EXCERPTED DATA:
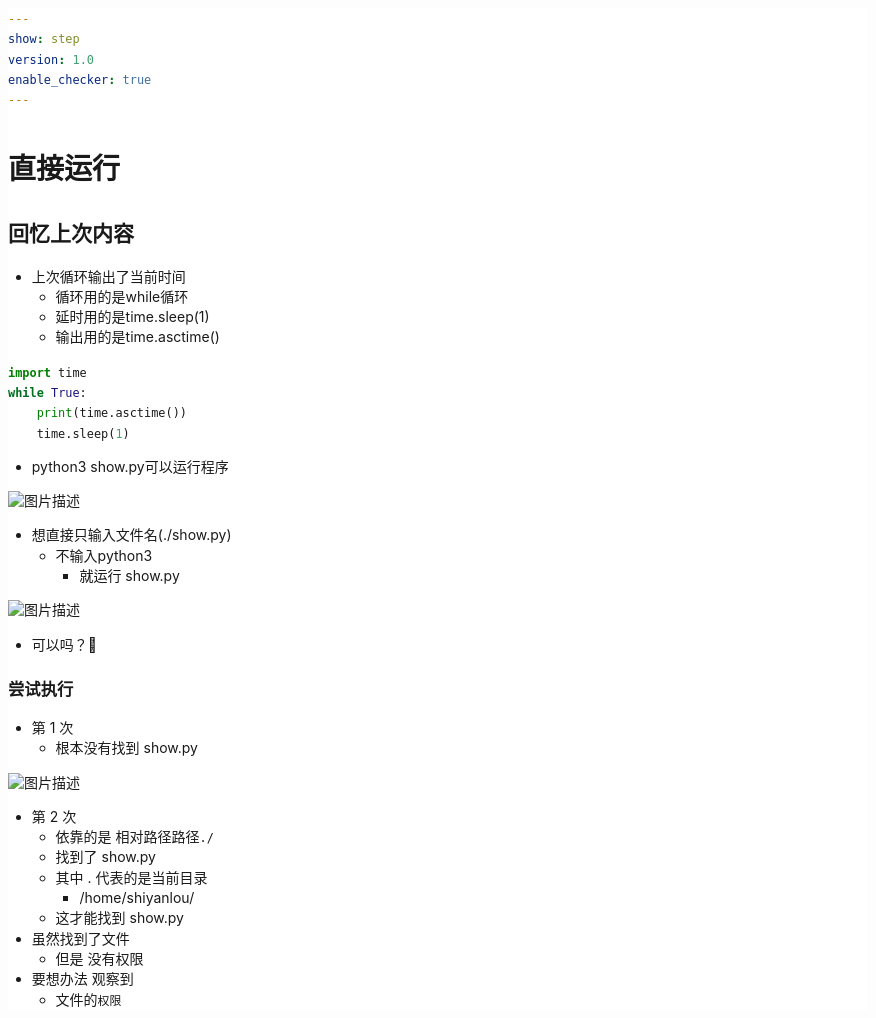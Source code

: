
 ```yaml
---
show: step
version: 1.0
enable_checker: true
---
```


# 直接运行

## 回忆上次内容


- 上次循环输出了当前时间
	- 循环用的是while循环
	- 延时用的是time.sleep(1)
	- 输出用的是time.asctime()

```python
import time
while True:
	print(time.asctime())
	time.sleep(1)
```

- python3 show.py可以运行程序

![图片描述](https://doc.shiyanlou.com/courses/uid1190679-20220930-1664547170898)

- 想直接只输入文件名(./show.py)
  - 不输入python3
	- 就运行 show.py

![图片描述](https://doc.shiyanlou.com/courses/uid1190679-20230125-1674651374990)

- 可以吗？🤔

### 尝试执行

- 第 1 次 
	- 根本没有找到 show.py

![图片描述](https://doc.shiyanlou.com/courses/uid1190679-20240402-1712035135582)

- 第 2 次 
	- 依靠的是 相对路径路径`./` 
	- 找到了 show.py
	- 其中 . 代表的是当前目录
		- /home/shiyanlou/
	- 这才能找到 show.py
- 虽然找到了文件
	- 但是 没有权限
- 要想办法 观察到 
	- 文件的`权限`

YOUR GOAL:
Look above for the line containing "- 其中 . 代表的是当前目录"; copy from it through the last line, exactly, and nothing more.

RESPONSE TO THIS EXERCISE:
	- 其中 . 代表的是当前目录
		- /home/shiyanlou/
	- 这才能找到 show.py
- 虽然找到了文件
	- 但是 没有权限
- 要想办法 观察到 
	- 文件的`权限`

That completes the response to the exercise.